■ **Task details**
Say how many lines in the material below hold the word "assets", and say nothing else.

■ **Materials provided**
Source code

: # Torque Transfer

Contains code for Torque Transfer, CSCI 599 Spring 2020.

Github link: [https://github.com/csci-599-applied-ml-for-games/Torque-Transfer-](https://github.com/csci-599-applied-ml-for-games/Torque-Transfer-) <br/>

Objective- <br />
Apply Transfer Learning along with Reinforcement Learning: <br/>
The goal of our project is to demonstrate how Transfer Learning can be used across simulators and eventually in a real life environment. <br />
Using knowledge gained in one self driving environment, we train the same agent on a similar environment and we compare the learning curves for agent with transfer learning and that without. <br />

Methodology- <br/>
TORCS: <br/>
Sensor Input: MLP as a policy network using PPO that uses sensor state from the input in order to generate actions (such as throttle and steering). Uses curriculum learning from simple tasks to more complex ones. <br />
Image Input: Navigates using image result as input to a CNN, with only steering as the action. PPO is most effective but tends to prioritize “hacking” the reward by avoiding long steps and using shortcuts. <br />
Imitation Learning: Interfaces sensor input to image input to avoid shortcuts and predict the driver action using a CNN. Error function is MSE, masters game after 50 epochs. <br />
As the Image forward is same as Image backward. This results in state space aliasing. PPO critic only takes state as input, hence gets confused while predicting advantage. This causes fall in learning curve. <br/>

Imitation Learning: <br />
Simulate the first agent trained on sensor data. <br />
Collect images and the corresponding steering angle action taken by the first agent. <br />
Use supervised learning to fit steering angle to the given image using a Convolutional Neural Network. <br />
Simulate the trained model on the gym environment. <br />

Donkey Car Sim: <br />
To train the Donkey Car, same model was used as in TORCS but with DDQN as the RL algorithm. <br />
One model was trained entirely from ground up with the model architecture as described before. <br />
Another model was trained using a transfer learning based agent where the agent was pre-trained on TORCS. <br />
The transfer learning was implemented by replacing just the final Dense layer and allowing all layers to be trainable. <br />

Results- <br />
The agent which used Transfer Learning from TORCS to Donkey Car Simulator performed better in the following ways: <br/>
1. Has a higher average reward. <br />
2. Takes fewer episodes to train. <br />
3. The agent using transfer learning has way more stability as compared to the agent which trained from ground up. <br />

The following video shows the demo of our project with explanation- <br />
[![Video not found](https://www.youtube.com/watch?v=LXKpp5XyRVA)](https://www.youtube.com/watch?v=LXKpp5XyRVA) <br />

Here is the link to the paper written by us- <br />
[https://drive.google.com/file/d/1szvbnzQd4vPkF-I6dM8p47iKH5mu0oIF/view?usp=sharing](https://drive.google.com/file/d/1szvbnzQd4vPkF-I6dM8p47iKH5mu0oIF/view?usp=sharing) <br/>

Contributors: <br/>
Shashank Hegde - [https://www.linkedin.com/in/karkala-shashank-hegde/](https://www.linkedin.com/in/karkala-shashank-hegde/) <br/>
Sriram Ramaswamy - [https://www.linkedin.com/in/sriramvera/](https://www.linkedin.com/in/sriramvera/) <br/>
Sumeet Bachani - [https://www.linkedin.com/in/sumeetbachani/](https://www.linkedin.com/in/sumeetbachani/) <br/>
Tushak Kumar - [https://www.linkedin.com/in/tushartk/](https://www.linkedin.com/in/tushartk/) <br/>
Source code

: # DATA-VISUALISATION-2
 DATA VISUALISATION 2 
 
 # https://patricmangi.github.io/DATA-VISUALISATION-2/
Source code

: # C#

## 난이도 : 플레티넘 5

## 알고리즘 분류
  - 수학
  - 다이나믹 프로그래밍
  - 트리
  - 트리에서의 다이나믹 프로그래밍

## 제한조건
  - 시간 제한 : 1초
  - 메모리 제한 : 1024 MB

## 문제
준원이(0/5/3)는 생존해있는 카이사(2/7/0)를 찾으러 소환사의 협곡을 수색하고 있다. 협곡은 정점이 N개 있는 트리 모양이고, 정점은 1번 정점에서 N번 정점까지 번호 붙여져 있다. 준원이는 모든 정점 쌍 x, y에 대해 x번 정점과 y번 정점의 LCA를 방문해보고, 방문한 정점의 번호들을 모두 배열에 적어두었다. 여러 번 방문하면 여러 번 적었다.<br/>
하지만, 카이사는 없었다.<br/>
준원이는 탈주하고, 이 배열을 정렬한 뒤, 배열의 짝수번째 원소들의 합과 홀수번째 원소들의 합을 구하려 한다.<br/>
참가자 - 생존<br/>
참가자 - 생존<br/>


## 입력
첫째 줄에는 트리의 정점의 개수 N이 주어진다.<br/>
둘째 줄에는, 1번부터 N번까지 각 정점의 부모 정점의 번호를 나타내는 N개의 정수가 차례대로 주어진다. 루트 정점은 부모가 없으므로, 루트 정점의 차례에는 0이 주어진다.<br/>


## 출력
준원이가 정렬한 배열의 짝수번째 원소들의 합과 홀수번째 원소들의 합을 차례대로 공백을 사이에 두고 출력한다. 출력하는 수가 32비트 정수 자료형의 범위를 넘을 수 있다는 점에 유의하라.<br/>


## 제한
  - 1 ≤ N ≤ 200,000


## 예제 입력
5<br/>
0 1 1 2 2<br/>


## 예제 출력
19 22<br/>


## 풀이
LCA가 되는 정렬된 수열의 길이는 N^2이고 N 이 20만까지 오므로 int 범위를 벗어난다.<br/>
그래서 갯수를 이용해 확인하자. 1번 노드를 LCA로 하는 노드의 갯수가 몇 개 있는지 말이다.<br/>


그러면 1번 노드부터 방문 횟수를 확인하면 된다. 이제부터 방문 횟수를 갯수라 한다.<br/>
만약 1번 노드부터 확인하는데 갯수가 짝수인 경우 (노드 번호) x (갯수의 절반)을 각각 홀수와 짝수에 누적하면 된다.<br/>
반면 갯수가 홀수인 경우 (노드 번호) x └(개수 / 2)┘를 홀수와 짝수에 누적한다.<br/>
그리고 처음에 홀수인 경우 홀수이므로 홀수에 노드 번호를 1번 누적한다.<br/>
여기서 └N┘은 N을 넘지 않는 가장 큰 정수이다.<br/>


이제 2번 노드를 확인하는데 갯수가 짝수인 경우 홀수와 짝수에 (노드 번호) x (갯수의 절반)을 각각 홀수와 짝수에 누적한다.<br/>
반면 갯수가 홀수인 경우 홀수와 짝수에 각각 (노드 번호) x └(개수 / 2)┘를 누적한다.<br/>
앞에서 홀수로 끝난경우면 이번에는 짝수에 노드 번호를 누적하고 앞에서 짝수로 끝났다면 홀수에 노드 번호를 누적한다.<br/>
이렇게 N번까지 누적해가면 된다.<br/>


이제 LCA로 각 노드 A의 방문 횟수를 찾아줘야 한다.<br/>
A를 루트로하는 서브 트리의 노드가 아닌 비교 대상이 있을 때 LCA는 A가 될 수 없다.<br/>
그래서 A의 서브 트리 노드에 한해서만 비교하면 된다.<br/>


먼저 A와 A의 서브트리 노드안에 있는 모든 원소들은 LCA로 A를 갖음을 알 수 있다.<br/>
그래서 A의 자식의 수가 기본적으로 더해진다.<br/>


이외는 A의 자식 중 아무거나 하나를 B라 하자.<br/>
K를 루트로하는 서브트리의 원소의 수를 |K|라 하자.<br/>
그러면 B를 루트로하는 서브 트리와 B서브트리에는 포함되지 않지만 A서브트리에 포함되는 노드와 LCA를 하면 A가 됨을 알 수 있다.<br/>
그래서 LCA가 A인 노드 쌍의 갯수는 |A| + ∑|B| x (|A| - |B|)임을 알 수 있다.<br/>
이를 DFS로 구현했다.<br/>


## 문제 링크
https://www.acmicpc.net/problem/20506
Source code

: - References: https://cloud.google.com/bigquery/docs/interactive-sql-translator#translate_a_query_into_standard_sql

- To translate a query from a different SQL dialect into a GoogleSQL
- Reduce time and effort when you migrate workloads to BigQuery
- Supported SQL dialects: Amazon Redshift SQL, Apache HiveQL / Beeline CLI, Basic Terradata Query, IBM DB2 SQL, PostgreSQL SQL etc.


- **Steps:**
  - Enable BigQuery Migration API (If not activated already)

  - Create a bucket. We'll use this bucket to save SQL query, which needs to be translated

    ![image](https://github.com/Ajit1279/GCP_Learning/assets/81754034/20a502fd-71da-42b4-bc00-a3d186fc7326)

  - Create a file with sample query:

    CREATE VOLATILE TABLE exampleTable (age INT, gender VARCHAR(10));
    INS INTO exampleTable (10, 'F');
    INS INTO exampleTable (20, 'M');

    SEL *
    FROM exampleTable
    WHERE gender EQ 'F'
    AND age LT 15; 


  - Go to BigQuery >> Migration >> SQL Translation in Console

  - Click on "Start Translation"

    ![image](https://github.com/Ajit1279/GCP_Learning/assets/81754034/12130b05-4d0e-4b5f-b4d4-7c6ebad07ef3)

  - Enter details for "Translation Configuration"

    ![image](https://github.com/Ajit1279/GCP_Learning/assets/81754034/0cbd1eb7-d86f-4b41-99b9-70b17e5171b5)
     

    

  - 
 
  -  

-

■ **Solved exercise**
3